> **ASSIGNMENT**:
Wherever a line in the records below contains "name", copy that line.

====================

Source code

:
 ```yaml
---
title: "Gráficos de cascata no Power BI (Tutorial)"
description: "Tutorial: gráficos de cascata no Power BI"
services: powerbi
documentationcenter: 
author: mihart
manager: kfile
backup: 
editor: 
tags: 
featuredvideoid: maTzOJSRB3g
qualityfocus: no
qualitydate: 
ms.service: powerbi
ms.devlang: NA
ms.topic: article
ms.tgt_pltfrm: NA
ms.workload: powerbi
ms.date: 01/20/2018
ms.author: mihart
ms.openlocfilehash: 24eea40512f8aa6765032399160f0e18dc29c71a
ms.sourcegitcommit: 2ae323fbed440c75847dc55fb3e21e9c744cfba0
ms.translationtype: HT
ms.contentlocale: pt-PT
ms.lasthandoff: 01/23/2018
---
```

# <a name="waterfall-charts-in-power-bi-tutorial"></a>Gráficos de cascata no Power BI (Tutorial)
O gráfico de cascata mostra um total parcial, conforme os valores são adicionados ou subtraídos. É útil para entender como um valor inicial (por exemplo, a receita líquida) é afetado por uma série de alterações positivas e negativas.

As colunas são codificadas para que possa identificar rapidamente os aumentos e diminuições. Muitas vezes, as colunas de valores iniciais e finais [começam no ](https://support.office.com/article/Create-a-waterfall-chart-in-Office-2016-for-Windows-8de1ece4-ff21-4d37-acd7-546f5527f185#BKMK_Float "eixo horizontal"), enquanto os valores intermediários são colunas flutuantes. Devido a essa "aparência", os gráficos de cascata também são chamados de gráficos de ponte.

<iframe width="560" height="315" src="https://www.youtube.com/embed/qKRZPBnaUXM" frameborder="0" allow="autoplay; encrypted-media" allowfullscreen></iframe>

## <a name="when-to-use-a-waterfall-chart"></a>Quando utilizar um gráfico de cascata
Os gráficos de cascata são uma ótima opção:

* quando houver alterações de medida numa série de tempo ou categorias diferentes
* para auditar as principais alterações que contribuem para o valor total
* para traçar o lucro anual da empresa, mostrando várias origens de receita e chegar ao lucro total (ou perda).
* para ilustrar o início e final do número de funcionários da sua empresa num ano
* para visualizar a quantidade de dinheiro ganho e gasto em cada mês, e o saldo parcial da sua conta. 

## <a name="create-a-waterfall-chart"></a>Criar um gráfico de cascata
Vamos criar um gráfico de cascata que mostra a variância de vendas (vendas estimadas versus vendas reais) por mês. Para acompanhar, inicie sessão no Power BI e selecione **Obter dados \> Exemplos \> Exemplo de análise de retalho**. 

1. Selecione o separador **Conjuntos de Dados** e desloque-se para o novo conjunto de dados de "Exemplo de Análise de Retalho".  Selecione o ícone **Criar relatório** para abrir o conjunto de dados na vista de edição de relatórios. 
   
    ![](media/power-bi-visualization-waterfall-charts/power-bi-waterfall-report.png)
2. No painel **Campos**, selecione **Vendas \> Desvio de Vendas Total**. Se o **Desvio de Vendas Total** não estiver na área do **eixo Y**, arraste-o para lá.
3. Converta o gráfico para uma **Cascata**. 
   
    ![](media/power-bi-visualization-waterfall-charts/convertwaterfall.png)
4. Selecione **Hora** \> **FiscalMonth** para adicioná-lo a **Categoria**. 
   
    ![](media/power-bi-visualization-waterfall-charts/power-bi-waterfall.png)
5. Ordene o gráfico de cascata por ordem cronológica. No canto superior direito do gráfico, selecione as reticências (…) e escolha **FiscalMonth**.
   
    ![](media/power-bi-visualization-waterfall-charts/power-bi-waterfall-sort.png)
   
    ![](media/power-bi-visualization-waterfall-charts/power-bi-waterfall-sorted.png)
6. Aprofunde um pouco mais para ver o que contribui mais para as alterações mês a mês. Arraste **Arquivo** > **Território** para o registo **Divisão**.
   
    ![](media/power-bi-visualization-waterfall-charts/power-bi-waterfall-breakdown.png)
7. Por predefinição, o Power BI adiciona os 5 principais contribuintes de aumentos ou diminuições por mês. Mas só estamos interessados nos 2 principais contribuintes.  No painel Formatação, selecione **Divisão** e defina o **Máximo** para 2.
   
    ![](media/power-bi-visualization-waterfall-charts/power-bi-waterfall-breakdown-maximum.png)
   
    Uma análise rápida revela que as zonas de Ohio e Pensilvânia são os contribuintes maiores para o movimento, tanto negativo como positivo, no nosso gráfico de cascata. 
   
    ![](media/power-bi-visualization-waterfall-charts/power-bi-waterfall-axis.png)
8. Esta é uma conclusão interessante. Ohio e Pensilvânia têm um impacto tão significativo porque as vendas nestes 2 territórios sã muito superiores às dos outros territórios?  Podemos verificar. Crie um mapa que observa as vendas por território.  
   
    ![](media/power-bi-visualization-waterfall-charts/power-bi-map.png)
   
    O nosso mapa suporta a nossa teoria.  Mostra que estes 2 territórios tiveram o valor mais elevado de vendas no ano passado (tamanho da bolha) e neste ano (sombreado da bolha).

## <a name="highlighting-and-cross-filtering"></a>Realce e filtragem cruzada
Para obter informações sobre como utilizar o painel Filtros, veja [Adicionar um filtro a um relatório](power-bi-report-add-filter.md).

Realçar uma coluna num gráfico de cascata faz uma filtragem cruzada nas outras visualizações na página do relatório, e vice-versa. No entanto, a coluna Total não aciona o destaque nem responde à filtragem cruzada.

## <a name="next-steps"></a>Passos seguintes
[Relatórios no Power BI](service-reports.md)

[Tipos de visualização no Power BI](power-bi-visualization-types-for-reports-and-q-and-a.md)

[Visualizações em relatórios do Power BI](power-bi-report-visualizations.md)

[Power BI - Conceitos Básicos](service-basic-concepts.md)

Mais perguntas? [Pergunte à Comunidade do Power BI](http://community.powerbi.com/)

====================

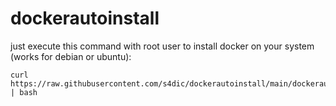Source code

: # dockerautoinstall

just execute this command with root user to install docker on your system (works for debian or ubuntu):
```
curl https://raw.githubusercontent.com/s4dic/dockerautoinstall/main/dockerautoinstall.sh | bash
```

====================

> **RESPONSE**:
# <a name="waterfall-charts-in-power-bi-tutorial"></a>Gráficos de cascata no Power BI (Tutorial)
## <a name="when-to-use-a-waterfall-chart"></a>Quando utilizar um gráfico de cascata
## <a name="create-a-waterfall-chart"></a>Criar um gráfico de cascata
## <a name="highlighting-and-cross-filtering"></a>Realce e filtragem cruzada
## <a name="next-steps"></a>Passos seguintes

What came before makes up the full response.